(Pictures paired with source code)
- Opening Delimiter -

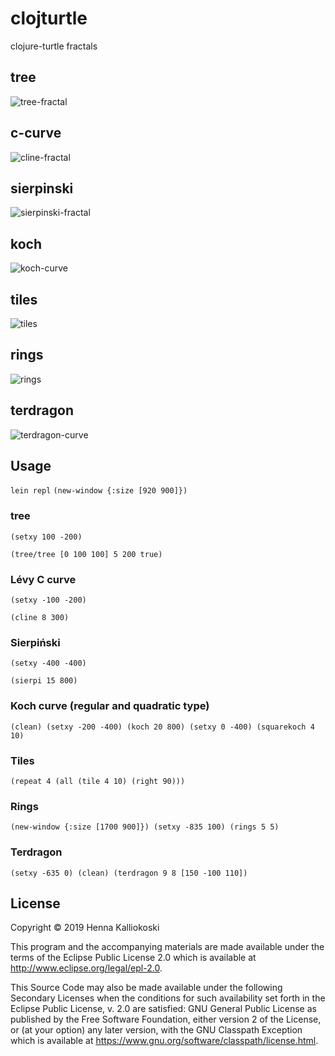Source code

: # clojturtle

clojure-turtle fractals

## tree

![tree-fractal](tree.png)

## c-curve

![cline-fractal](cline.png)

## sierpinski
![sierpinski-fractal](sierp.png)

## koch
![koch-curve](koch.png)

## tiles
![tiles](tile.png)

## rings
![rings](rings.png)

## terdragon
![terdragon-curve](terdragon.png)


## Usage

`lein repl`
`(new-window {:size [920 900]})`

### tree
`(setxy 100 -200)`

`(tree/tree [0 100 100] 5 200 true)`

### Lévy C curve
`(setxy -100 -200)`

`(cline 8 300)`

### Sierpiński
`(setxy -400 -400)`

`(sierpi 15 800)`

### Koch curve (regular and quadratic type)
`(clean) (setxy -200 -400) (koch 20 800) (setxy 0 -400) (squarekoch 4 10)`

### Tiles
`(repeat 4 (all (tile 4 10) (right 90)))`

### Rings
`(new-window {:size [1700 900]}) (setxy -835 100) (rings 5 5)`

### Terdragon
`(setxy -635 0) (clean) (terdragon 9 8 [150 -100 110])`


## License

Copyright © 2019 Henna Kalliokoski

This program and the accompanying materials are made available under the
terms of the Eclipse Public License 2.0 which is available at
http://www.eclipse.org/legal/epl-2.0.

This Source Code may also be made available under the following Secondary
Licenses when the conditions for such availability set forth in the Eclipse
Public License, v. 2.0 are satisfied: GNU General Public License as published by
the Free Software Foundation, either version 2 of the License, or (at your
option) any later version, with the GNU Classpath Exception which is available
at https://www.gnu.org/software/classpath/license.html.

- Closing Delimiter -

* TASK BRIEF *
No pictures should appear; only the lines from the first line of the records through the line with "the Free Software", both included, are to be restated word for word.

* RESULT *
Source code

: # clojturtle

clojure-turtle fractals

## tree

![tree-fractal](tree.png)

## c-curve

![cline-fractal](cline.png)

## sierpinski
![sierpinski-fractal](sierp.png)

## koch
![koch-curve](koch.png)

## tiles
![tiles](tile.png)

## rings
![rings](rings.png)

## terdragon
![terdragon-curve](terdragon.png)


## Usage

`lein repl`
`(new-window {:size [920 900]})`

### tree
`(setxy 100 -200)`

`(tree/tree [0 100 100] 5 200 true)`

### Lévy C curve
`(setxy -100 -200)`

`(cline 8 300)`

### Sierpiński
`(setxy -400 -400)`

`(sierpi 15 800)`

### Koch curve (regular and quadratic type)
`(clean) (setxy -200 -400) (koch 20 800) (setxy 0 -400) (squarekoch 4 10)`

### Tiles
`(repeat 4 (all (tile 4 10) (right 90)))`

### Rings
`(new-window {:size [1700 900]}) (setxy -835 100) (rings 5 5)`

### Terdragon
`(setxy -635 0) (clean) (terdragon 9 8 [150 -100 110])`


## License

Copyright © 2019 Henna Kalliokoski

This program and the accompanying materials are made available under the
terms of the Eclipse Public License 2.0 which is available at
http://www.eclipse.org/legal/epl-2.0.

This Source Code may also be made available under the following Secondary
Licenses when the conditions for such availability set forth in the Eclipse
Public License, v. 2.0 are satisfied: GNU General Public License as published by
the Free Software Foundation, either version 2 of the License, or (at your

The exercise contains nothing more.